Опять это чувство железной дороги. Законная ассоциация идей. Образ Вронского, пальто на красной подкладке; испуганный, молящий, счастливый взгляд Анны; снег, буря, метелица, искры паровоза, летящие в ночь; роман, перевернувший душу, прочитанный на заре юности; смерть Анны, смерть Толстого.<…>

За версту, другую до Козловой Засеки толпа, народ, мужики в рваных тулупах, бабы из окрестных деревень, люди всякого звания, студенты, конные казаки, курсистки с курсов Герье, безымянные башлыки, чуйки, шубы,– и чем ближе, тем больше, теснее, гуще, и вот уже от края до края одно только человеческое месиво и море, море голов. Ракшанин вынул записную книжку и послушным карандашом отметил: – Сотни тысяч. По сведениям канцелярии Тульского губернатора оказалось на все про все – около семи тысяч человек, самое большое. Надо полагать, что на этот раз истина была на стороне канцелярии. <…> Стоять долго нельзя. Взглянуть, запомнить, запечатлеть в душе, в сердце, в памяти, унести, сохранить навсегда – образ единственный, неповторимый.<…>

Кружились дни, летели месяцы, проходили годы.




Б. Кустодиев. Масленица. 1919


Москва жила полной жизнью. Мостилась, строилась, разрасталась. Тянулась к новому, невиданному, небывалому. Но блистательной старины своей ни за что не отдавала и от прошлого отказаться никак не могла.

С любопытством глядела на редкие лакированные автомобили, припершие из-за границы. А сама выезжала в просторных широкоместных каретах, неслась на тройках, на голубках, а особое пристрастие питала к лихачам у Страстного монастыря, против которых как устоишь, не поддашься соблазну?
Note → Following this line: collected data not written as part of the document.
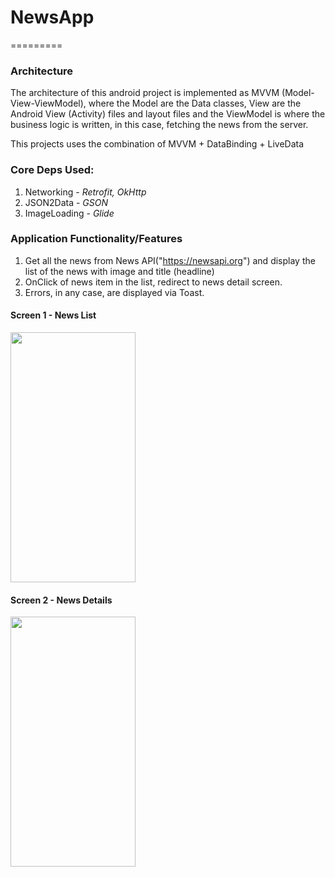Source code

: # NewsApp
=========

### Architecture

The architecture of this android project is implemented as MVVM (Model-View-ViewModel), where the Model are the Data classes, View are the Android View (Activity) files and layout files and the ViewModel is where the business logic is written, in this case, fetching the news from the server.

This projects uses the combination of MVVM + DataBinding + LiveData


### Core Deps Used:

1. Networking - *Retrofit, OkHttp* <br />
2. JSON2Data - *GSON* <br />
3. ImageLoading - *Glide*

### Application Functionality/Features

1. Get all the news from News API("https://newsapi.org") and display the list of the news with image and title (headline)
2. OnClick of news item in the list, redirect to news detail screen.
3. Errors, in any case, are displayed via Toast.



#### Screen 1 - News List
<img src="https://raw.githubusercontent.com/ritesh-karmare/NewsApp-MAF/master/news_list.png" width="200" height="400" />

#### Screen 2 - News Details
<img src="https://raw.githubusercontent.com/ritesh-karmare/NewsApp-MAF/master/news_detail.png" width="200" height="400" />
Театр, балет, музыка. Художественные выставки, вернисажи. Газеты, журналы. Попав сюда, Ам. Шполянский сразу же, и с головой окунулся в привычную, насыщенную новизной жизнь. Когда читаешь в «Поезде» о театрах и театральных премьерах  – только руками разводишь от удовольствия; о газетах и журналах – опять же. Ну, а когда о литературной жизни Москвы – получаешь истинное наслаждение. С какой точностью, юмором, любовью или неприятием нарисованы портреты В.Брюсова, А.Дункан, С.Есенина, М.Цветаевой, В.Ходасевича, Д.Мережковского, В.Маяковского, И.Северянина и др.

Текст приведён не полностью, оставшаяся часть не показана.